> _Problem to solve_:
If a line comes after the one containing "exhausted at that time.)", leave it out; copy every line before it, and that line too, exactly as written, starting from the first line of the entries.

[Collected data]
◇ ◇ ◇ ◇ ◇ ◇ ◇
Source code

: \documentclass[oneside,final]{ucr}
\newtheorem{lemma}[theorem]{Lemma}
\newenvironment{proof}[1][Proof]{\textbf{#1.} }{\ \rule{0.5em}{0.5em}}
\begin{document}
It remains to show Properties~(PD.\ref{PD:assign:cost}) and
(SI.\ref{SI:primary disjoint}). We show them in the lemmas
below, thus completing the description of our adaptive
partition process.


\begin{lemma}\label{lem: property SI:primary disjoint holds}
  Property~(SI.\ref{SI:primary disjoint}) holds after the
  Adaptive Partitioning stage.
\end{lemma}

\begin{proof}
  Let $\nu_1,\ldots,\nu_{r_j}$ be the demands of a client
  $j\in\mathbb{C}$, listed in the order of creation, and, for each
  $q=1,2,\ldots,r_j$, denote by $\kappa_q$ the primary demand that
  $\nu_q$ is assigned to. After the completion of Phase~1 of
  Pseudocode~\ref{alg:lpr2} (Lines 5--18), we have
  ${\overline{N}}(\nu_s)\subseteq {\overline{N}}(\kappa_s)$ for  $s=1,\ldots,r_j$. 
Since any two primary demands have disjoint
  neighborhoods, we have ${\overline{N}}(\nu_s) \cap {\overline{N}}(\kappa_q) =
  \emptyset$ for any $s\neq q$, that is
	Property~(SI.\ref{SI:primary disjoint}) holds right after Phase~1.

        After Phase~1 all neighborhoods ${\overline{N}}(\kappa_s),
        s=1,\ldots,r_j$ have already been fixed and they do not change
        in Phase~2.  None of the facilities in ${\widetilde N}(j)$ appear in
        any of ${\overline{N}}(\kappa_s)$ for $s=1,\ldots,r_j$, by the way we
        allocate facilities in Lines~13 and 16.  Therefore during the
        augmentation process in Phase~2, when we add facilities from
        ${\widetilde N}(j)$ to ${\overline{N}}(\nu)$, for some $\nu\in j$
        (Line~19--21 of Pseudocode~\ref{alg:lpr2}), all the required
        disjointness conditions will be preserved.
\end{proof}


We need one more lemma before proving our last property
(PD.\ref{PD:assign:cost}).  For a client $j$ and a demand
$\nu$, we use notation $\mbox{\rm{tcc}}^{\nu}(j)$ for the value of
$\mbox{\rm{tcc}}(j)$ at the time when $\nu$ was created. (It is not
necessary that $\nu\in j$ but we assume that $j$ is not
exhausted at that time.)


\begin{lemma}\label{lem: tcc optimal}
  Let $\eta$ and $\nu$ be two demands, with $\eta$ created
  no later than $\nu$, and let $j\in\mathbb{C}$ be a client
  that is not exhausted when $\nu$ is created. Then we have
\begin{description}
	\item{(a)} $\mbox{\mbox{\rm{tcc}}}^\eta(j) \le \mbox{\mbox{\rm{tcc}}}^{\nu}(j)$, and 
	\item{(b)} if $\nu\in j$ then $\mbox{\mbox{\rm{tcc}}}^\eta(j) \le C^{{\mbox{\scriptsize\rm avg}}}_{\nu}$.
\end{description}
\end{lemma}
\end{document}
◇ ◇ ◇ ◇ ◇ ◇ ◇
> _Solution for this problem_:
Source code

: \documentclass[oneside,final]{ucr}
\newtheorem{lemma}[theorem]{Lemma}
\newenvironment{proof}[1][Proof]{\textbf{#1.} }{\ \rule{0.5em}{0.5em}}
\begin{document}
It remains to show Properties~(PD.\ref{PD:assign:cost}) and
(SI.\ref{SI:primary disjoint}). We show them in the lemmas
below, thus completing the description of our adaptive
partition process.


\begin{lemma}\label{lem: property SI:primary disjoint holds}
  Property~(SI.\ref{SI:primary disjoint}) holds after the
  Adaptive Partitioning stage.
\end{lemma}

\begin{proof}
  Let $\nu_1,\ldots,\nu_{r_j}$ be the demands of a client
  $j\in\mathbb{C}$, listed in the order of creation, and, for each
  $q=1,2,\ldots,r_j$, denote by $\kappa_q$ the primary demand that
  $\nu_q$ is assigned to. After the completion of Phase~1 of
  Pseudocode~\ref{alg:lpr2} (Lines 5--18), we have
  ${\overline{N}}(\nu_s)\subseteq {\overline{N}}(\kappa_s)$ for  $s=1,\ldots,r_j$. 
Since any two primary demands have disjoint
  neighborhoods, we have ${\overline{N}}(\nu_s) \cap {\overline{N}}(\kappa_q) =
  \emptyset$ for any $s\neq q$, that is
	Property~(SI.\ref{SI:primary disjoint}) holds right after Phase~1.

        After Phase~1 all neighborhoods ${\overline{N}}(\kappa_s),
        s=1,\ldots,r_j$ have already been fixed and they do not change
        in Phase~2.  None of the facilities in ${\widetilde N}(j)$ appear in
        any of ${\overline{N}}(\kappa_s)$ for $s=1,\ldots,r_j$, by the way we
        allocate facilities in Lines~13 and 16.  Therefore during the
        augmentation process in Phase~2, when we add facilities from
        ${\widetilde N}(j)$ to ${\overline{N}}(\nu)$, for some $\nu\in j$
        (Line~19--21 of Pseudocode~\ref{alg:lpr2}), all the required
        disjointness conditions will be preserved.
\end{proof}


We need one more lemma before proving our last property
(PD.\ref{PD:assign:cost}).  For a client $j$ and a demand
$\nu$, we use notation $\mbox{\rm{tcc}}^{\nu}(j)$ for the value of
$\mbox{\rm{tcc}}(j)$ at the time when $\nu$ was created. (It is not
necessary that $\nu\in j$ but we assume that $j$ is not
exhausted at that time.)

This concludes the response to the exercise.